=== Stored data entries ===
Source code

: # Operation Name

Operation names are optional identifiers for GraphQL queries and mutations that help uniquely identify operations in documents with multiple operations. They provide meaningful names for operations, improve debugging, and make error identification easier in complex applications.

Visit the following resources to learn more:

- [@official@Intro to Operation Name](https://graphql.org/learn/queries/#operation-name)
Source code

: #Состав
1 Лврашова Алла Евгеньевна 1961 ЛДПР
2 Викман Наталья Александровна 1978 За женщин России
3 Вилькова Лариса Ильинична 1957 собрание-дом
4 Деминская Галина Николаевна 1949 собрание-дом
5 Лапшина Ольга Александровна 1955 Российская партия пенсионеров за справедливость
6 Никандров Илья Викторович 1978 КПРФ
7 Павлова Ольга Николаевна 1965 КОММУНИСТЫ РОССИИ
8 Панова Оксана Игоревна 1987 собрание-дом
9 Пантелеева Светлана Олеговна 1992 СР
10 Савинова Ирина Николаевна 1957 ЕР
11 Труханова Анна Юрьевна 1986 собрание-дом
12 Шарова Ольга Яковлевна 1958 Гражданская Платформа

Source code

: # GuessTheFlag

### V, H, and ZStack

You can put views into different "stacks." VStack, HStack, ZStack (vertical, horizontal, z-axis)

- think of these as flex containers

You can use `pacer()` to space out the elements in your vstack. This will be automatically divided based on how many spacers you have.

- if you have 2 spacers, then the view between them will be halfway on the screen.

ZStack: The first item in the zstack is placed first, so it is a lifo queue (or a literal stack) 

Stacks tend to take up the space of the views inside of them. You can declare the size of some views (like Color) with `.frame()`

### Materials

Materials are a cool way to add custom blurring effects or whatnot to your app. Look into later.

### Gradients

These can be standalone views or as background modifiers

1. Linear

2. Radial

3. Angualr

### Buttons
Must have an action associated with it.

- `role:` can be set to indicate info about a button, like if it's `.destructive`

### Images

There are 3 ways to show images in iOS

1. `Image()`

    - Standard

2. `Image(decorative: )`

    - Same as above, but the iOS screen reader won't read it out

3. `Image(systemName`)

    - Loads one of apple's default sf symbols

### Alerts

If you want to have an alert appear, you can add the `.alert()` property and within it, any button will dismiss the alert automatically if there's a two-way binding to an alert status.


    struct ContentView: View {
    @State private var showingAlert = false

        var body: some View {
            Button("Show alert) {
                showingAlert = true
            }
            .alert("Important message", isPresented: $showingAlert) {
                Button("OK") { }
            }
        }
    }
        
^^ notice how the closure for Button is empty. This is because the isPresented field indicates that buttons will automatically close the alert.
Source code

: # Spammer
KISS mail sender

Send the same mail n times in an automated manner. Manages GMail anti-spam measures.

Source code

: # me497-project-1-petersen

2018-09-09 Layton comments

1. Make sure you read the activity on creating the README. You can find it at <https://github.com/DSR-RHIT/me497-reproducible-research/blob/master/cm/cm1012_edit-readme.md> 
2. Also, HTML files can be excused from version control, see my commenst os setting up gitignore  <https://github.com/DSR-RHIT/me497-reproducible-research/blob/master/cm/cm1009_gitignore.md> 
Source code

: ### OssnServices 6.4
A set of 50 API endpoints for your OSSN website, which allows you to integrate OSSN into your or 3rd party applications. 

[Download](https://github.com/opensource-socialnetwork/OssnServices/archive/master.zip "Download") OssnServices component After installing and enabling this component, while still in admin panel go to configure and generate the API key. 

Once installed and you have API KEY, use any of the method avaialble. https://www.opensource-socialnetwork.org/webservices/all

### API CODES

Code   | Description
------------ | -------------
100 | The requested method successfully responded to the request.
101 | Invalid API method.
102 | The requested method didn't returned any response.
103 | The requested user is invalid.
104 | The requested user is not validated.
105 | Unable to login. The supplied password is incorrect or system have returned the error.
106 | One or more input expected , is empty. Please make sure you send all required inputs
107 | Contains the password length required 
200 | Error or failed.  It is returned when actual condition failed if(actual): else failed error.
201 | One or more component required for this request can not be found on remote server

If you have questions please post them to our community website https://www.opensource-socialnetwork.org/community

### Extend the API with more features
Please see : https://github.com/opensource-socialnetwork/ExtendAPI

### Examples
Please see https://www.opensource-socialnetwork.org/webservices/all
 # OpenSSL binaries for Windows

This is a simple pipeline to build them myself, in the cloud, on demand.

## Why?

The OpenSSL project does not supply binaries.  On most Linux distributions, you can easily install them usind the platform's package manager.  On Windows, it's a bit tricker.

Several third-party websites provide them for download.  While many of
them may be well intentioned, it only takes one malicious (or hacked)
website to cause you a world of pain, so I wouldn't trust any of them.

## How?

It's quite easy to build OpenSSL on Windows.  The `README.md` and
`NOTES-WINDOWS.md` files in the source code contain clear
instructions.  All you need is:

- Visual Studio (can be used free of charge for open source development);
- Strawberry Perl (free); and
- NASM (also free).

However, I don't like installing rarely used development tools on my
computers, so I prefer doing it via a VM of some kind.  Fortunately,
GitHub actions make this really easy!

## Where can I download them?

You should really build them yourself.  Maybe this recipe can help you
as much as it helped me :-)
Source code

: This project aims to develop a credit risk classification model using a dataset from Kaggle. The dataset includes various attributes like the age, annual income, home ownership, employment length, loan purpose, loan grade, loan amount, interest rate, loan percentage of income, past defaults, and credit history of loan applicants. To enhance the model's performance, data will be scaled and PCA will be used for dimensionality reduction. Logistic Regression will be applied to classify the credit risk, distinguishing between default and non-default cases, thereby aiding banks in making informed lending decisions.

=== What the task requires ===
Your response must consist of all the records, retyped exactly.

=== Solution for this exercise ===
Source code

: # Operation Name

Operation names are optional identifiers for GraphQL queries and mutations that help uniquely identify operations in documents with multiple operations. They provide meaningful names for operations, improve debugging, and make error identification easier in complex applications.

Visit the following resources to learn more:

- [@official@Intro to Operation Name](https://graphql.org/learn/queries/#operation-name)
Source code

: #Состав
1 Лврашова Алла Евгеньевна 1961 ЛДПР
2 Викман Наталья Александровна 1978 За женщин России
3 Вилькова Лариса Ильинична 1957 собрание-дом
4 Деминская Галина Николаевна 1949 собрание-дом
5 Лапшина Ольга Александровна 1955 Российская партия пенсионеров за справедливость
6 Никандров Илья Викторович 1978 КПРФ
7 Павлова Ольга Николаевна 1965 КОММУНИСТЫ РОССИИ
8 Панова Оксана Игоревна 1987 собрание-дом
9 Пантелеева Светлана Олеговна 1992 СР
10 Савинова Ирина Николаевна 1957 ЕР
11 Труханова Анна Юрьевна 1986 собрание-дом
12 Шарова Ольга Яковлевна 1958 Гражданская Платформа

Source code

: # GuessTheFlag

### V, H, and ZStack

You can put views into different "stacks." VStack, HStack, ZStack (vertical, horizontal, z-axis)

- think of these as flex containers

You can use `pacer()` to space out the elements in your vstack. This will be automatically divided based on how many spacers you have.

- if you have 2 spacers, then the view between them will be halfway on the screen.

ZStack: The first item in the zstack is placed first, so it is a lifo queue (or a literal stack) 

Stacks tend to take up the space of the views inside of them. You can declare the size of some views (like Color) with `.frame()`

### Materials

Materials are a cool way to add custom blurring effects or whatnot to your app. Look into later.

### Gradients

These can be standalone views or as background modifiers

1. Linear

2. Radial

3. Angualr

### Buttons
Must have an action associated with it.

- `role:` can be set to indicate info about a button, like if it's `.destructive`

### Images

There are 3 ways to show images in iOS

1. `Image()`

    - Standard

2. `Image(decorative: )`

    - Same as above, but the iOS screen reader won't read it out

3. `Image(systemName`)

    - Loads one of apple's default sf symbols

### Alerts

If you want to have an alert appear, you can add the `.alert()` property and within it, any button will dismiss the alert automatically if there's a two-way binding to an alert status.


    struct ContentView: View {
    @State private var showingAlert = false

        var body: some View {
            Button("Show alert) {
                showingAlert = true
            }
            .alert("Important message", isPresented: $showingAlert) {
                Button("OK") { }
            }
        }
    }
        
^^ notice how the closure for Button is empty. This is because the isPresented field indicates that buttons will automatically close the alert.
Source code

: # Spammer
KISS mail sender

Send the same mail n times in an automated manner. Manages GMail anti-spam measures.

Source code

: # me497-project-1-petersen

2018-09-09 Layton comments

1. Make sure you read the activity on creating the README. You can find it at <https://github.com/DSR-RHIT/me497-reproducible-research/blob/master/cm/cm1012_edit-readme.md> 
2. Also, HTML files can be excused from version control, see my commenst os setting up gitignore  <https://github.com/DSR-RHIT/me497-reproducible-research/blob/master/cm/cm1009_gitignore.md> 
Source code

: ### OssnServices 6.4
A set of 50 API endpoints for your OSSN website, which allows you to integrate OSSN into your or 3rd party applications. 

[Download](https://github.com/opensource-socialnetwork/OssnServices/archive/master.zip "Download") OssnServices component After installing and enabling this component, while still in admin panel go to configure and generate the API key. 

Once installed and you have API KEY, use any of the method avaialble. https://www.opensource-socialnetwork.org/webservices/all

### API CODES

Code   | Description
------------ | -------------
100 | The requested method successfully responded to the request.
101 | Invalid API method.
102 | The requested method didn't returned any response.
103 | The requested user is invalid.
104 | The requested user is not validated.
105 | Unable to login. The supplied password is incorrect or system have returned the error.
106 | One or more input expected , is empty. Please make sure you send all required inputs
107 | Contains the password length required 
200 | Error or failed.  It is returned when actual condition failed if(actual): else failed error.
201 | One or more component required for this request can not be found on remote server

If you have questions please post them to our community website https://www.opensource-socialnetwork.org/community

### Extend the API with more features
Please see : https://github.com/opensource-socialnetwork/ExtendAPI

### Examples
Please see https://www.opensource-socialnetwork.org/webservices/all
 # OpenSSL binaries for Windows

This is a simple pipeline to build them myself, in the cloud, on demand.

## Why?

The OpenSSL project does not supply binaries.  On most Linux distributions, you can easily install them usind the platform's package manager.  On Windows, it's a bit tricker.

Several third-party websites provide them for download.  While many of
them may be well intentioned, it only takes one malicious (or hacked)
website to cause you a world of pain, so I wouldn't trust any of them.

## How?

It's quite easy to build OpenSSL on Windows.  The `README.md` and
`NOTES-WINDOWS.md` files in the source code contain clear
instructions.  All you need is:

- Visual Studio (can be used free of charge for open source development);
- Strawberry Perl (free); and
- NASM (also free).

However, I don't like installing rarely used development tools on my
computers, so I prefer doing it via a VM of some kind.  Fortunately,
GitHub actions make this really easy!

## Where can I download them?

You should really build them yourself.  Maybe this recipe can help you
as much as it helped me :-)
Source code

: This project aims to develop a credit risk classification model using a dataset from Kaggle. The dataset includes various attributes like the age, annual income, home ownership, employment length, loan purpose, loan grade, loan amount, interest rate, loan percentage of income, past defaults, and credit history of loan applicants. To enhance the model's performance, data will be scaled and PCA will be used for dimensionality reduction. Logistic Regression will be applied to classify the credit risk, distinguishing between default and non-default cases, thereby aiding banks in making informed lending decisions.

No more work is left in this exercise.